* DATA PROVIDED
"""
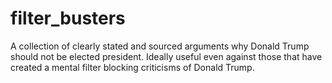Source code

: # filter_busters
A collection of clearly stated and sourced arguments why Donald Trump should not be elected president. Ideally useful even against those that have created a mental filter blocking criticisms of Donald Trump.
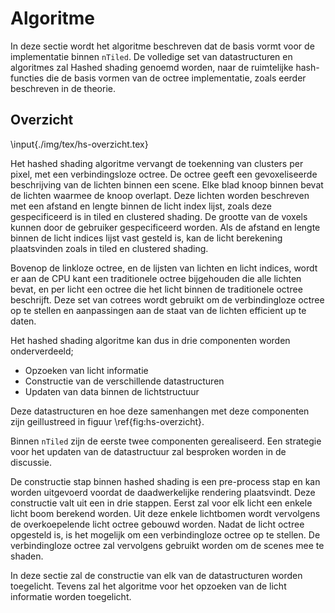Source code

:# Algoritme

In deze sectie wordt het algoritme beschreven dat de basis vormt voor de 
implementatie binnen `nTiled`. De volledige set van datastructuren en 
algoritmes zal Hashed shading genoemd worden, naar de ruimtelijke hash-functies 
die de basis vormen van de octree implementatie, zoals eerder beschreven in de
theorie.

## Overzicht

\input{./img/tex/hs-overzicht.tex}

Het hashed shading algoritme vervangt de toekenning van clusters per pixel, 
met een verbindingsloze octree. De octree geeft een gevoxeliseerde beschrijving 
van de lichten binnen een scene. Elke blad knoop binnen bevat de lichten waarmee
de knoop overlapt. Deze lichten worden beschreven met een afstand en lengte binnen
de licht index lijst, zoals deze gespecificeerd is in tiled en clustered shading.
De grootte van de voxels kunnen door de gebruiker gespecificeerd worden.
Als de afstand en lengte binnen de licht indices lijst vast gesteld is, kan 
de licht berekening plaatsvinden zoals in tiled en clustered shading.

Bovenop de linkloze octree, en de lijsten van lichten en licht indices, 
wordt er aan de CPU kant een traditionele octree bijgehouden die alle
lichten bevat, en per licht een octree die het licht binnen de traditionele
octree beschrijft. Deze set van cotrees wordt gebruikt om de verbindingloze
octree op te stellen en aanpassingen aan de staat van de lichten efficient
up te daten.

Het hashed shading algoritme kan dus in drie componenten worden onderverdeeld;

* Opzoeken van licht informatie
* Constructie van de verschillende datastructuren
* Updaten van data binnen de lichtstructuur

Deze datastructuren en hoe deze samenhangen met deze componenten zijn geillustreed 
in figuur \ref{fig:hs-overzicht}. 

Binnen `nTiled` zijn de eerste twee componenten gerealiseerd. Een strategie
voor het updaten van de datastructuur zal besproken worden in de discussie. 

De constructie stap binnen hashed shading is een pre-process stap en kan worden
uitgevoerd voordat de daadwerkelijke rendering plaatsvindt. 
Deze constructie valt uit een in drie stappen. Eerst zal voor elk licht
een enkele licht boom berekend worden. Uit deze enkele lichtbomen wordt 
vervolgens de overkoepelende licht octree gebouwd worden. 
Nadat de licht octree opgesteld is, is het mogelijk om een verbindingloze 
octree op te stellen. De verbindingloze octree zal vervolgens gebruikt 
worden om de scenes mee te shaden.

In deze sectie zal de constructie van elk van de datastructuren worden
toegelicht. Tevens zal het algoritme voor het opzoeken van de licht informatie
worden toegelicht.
"""
"""
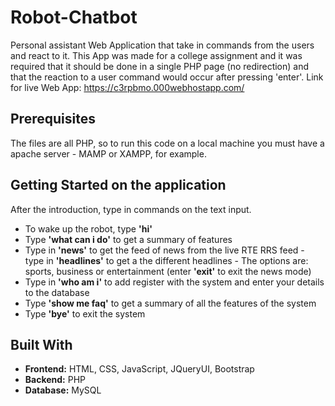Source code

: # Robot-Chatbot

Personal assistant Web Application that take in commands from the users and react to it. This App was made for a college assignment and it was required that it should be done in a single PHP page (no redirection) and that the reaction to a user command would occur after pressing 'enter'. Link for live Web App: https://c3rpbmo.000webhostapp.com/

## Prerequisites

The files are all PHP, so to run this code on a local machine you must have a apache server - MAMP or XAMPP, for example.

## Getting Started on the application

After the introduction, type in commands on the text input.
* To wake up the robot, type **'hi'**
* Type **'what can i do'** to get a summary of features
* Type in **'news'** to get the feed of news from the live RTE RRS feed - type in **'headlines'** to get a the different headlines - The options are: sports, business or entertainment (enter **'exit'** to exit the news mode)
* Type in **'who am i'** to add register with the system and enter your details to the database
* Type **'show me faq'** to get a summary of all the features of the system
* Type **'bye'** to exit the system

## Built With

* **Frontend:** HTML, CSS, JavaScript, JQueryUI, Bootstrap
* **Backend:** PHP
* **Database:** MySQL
"""
"""
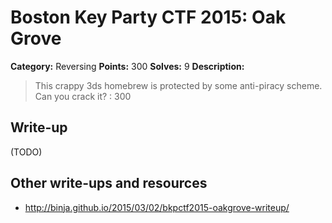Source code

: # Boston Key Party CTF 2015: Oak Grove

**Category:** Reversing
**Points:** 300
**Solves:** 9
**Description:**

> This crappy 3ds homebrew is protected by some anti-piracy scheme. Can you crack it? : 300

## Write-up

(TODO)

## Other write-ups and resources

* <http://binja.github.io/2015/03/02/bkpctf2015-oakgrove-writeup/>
"""
* GOAL OF THE EXERCISE
Among the records above, only the lines between the line holding "Bovenop de linkloze" and the line holding "worden toegelicht.", inclusive, are to be output, exactly as written.

* SOLUTION FOR THIS EXERCISE
Bovenop de linkloze octree, en de lijsten van lichten en licht indices, 
wordt er aan de CPU kant een traditionele octree bijgehouden die alle
lichten bevat, en per licht een octree die het licht binnen de traditionele
octree beschrijft. Deze set van cotrees wordt gebruikt om de verbindingloze
octree op te stellen en aanpassingen aan de staat van de lichten efficient
up te daten.

Het hashed shading algoritme kan dus in drie componenten worden onderverdeeld;

* Opzoeken van licht informatie
* Constructie van de verschillende datastructuren
* Updaten van data binnen de lichtstructuur

Deze datastructuren en hoe deze samenhangen met deze componenten zijn geillustreed 
in figuur \ref{fig:hs-overzicht}. 

Binnen `nTiled` zijn de eerste twee componenten gerealiseerd. Een strategie
voor het updaten van de datastructuur zal besproken worden in de discussie. 

De constructie stap binnen hashed shading is een pre-process stap en kan worden
uitgevoerd voordat de daadwerkelijke rendering plaatsvindt. 
Deze constructie valt uit een in drie stappen. Eerst zal voor elk licht
een enkele licht boom berekend worden. Uit deze enkele lichtbomen wordt 
vervolgens de overkoepelende licht octree gebouwd worden. 
Nadat de licht octree opgesteld is, is het mogelijk om een verbindingloze 
octree op te stellen. De verbindingloze octree zal vervolgens gebruikt 
worden om de scenes mee te shaden.

In deze sectie zal de constructie van elk van de datastructuren worden
toegelicht. Tevens zal het algoritme voor het opzoeken van de licht informatie
worden toegelicht.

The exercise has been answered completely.